If we contemplate the universe and the extremely intricate laws which govern the appearance and disappearance of galaxies as well as the emergence of the butterfly from a cocoon, it is difficult to persuade oneself that human beings are in control and are at the top of the spectrum of consciousness or intelligence. How can we not feel the sentiment expressed by Albert Einstein when he speaks of his “rapturous amazement at the harmony of natural law, which reveals an intelligence of such superiority that, compared with it, all the systematic thinking and acting of human beings is an utterly insignificant reflection”?
It is the unanimous testimony of all the sages in the history of humanity that the entire universe is pervaded by subtle and conscious energies—variously labeled as the ‘Holy Spirit,’ or the ‘Buddha Mind,’ or ‘Allah,’ or the ‘Tao.’ All spiritual traditions say that without the subtle and conscious energies of Brahman (or God or the Eternal) nothing can be done, but without human beings nothing will be done. We need to do our part as instruments of the all-pervasive Intelligence. In our individual or collective hubris we forget the obvious—that we do not know all there is to know, and that neither the physical nor the spiritual universe is centered on any individual or on humanity or on the Earth. We need to search for our contribution to the continuing unfolding of the Mystery, not so much from ignorance but from innocence, open to unexpected voices and solutions.

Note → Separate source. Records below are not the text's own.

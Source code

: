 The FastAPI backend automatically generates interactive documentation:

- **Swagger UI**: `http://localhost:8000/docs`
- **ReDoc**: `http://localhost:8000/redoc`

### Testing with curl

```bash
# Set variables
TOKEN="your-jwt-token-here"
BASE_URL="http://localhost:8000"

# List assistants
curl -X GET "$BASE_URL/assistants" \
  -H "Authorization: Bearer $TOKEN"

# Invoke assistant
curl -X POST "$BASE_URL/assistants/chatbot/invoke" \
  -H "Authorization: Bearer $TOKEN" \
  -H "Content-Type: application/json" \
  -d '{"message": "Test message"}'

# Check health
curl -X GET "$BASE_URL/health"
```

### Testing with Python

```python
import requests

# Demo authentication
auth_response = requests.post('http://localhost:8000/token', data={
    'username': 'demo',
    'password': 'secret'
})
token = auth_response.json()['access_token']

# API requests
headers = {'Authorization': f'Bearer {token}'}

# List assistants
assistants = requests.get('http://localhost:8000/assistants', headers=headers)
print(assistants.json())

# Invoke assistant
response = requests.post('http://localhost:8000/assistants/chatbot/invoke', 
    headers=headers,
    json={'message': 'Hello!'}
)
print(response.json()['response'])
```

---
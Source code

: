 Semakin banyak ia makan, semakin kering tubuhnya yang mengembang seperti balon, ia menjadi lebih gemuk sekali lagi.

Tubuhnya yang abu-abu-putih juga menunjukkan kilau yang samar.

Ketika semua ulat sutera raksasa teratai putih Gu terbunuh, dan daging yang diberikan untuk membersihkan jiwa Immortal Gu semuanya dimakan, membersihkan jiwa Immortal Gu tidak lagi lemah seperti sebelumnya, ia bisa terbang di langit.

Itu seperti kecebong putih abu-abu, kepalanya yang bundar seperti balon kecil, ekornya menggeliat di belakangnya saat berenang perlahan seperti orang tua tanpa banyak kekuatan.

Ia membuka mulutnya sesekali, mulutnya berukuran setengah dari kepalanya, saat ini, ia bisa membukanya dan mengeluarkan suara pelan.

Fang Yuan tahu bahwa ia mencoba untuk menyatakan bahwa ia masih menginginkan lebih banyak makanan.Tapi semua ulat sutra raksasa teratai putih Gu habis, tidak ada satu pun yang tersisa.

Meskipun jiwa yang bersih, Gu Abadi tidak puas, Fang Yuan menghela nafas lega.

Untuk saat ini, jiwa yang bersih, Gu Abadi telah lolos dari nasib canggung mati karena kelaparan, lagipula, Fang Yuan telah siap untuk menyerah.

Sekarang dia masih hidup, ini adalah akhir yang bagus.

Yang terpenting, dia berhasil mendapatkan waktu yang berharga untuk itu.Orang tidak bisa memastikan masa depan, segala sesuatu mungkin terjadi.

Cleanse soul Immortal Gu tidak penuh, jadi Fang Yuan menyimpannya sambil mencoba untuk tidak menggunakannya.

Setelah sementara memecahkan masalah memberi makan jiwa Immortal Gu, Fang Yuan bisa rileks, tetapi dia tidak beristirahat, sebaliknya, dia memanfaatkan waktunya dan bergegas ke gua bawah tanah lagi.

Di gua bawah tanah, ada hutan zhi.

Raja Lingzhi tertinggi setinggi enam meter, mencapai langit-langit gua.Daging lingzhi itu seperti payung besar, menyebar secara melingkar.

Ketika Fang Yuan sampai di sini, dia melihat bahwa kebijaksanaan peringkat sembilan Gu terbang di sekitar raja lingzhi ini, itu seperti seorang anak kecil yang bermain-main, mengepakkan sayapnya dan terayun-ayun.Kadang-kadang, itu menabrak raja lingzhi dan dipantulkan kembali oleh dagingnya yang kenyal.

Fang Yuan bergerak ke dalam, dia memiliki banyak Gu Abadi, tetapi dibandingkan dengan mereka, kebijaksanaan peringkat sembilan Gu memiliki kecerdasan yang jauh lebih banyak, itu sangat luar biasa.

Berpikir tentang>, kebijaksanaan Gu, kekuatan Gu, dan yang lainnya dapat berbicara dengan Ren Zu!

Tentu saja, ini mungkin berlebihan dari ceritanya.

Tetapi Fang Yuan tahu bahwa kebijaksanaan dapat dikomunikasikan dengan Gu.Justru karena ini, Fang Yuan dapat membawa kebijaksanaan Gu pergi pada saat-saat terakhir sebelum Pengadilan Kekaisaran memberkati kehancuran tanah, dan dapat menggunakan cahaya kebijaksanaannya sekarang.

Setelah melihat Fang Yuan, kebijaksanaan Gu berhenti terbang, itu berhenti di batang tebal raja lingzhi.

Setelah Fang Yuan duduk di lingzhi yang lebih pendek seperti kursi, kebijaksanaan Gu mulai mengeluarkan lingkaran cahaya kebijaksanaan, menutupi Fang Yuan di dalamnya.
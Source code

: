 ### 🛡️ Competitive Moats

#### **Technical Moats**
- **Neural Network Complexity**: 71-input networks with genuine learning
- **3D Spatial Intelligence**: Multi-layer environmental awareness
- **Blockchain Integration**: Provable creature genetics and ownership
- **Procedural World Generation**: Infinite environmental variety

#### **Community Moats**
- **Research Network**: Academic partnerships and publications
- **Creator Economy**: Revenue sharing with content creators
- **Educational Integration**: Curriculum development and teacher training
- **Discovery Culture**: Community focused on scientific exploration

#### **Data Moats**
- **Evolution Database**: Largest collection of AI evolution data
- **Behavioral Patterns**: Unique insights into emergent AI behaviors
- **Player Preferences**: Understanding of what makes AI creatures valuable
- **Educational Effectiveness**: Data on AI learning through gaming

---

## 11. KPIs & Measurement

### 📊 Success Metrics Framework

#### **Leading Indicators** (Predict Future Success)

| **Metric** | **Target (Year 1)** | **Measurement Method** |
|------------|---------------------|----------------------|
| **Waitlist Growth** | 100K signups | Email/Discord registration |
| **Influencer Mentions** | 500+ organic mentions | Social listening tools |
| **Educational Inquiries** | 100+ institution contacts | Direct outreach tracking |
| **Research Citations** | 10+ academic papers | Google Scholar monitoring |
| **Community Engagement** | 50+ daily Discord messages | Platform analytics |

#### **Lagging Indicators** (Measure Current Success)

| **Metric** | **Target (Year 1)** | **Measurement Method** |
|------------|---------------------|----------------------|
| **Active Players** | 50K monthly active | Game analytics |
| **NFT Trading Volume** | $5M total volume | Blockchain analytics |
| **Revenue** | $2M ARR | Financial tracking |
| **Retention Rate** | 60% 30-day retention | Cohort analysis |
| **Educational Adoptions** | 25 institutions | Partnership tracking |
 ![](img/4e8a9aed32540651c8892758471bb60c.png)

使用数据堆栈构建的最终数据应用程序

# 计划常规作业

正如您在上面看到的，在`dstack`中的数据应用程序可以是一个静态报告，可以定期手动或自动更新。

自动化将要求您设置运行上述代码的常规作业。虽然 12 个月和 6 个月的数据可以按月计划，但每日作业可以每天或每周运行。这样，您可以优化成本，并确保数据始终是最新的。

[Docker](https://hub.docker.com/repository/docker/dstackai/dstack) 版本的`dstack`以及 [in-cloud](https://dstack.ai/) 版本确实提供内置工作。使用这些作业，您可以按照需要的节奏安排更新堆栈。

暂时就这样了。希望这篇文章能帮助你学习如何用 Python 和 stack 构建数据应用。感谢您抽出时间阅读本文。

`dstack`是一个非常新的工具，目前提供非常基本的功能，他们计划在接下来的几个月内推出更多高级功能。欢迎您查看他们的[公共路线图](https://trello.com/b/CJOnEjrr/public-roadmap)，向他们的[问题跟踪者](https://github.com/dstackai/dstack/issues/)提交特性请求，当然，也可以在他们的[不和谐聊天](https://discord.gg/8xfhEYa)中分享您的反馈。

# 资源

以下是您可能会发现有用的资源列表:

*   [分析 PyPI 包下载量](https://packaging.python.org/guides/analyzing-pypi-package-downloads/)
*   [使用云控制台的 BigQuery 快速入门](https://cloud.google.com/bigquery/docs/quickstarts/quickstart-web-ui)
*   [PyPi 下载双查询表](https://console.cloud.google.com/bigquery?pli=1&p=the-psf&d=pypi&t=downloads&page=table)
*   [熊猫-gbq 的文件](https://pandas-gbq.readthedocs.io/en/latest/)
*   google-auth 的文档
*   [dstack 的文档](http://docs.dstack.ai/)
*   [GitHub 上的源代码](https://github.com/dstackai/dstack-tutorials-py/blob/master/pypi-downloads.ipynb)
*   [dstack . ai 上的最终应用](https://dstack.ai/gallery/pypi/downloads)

Ahimsa—usually understood as non-violence or physical non-harming—is, in fact, closer to non-violation, non-imposition or non-manipulation. Ahimsa is the essential principle of all true ecology. Finding our place and playing our part, making room for and caring for other human beings, for all creatures and for the planet naturally follows from this. □
Global Chorus: 365 Voices on the Future of the Planet (2014) Calgary: Rocky Mountain Books, edited by Todd MacLean, p. 183.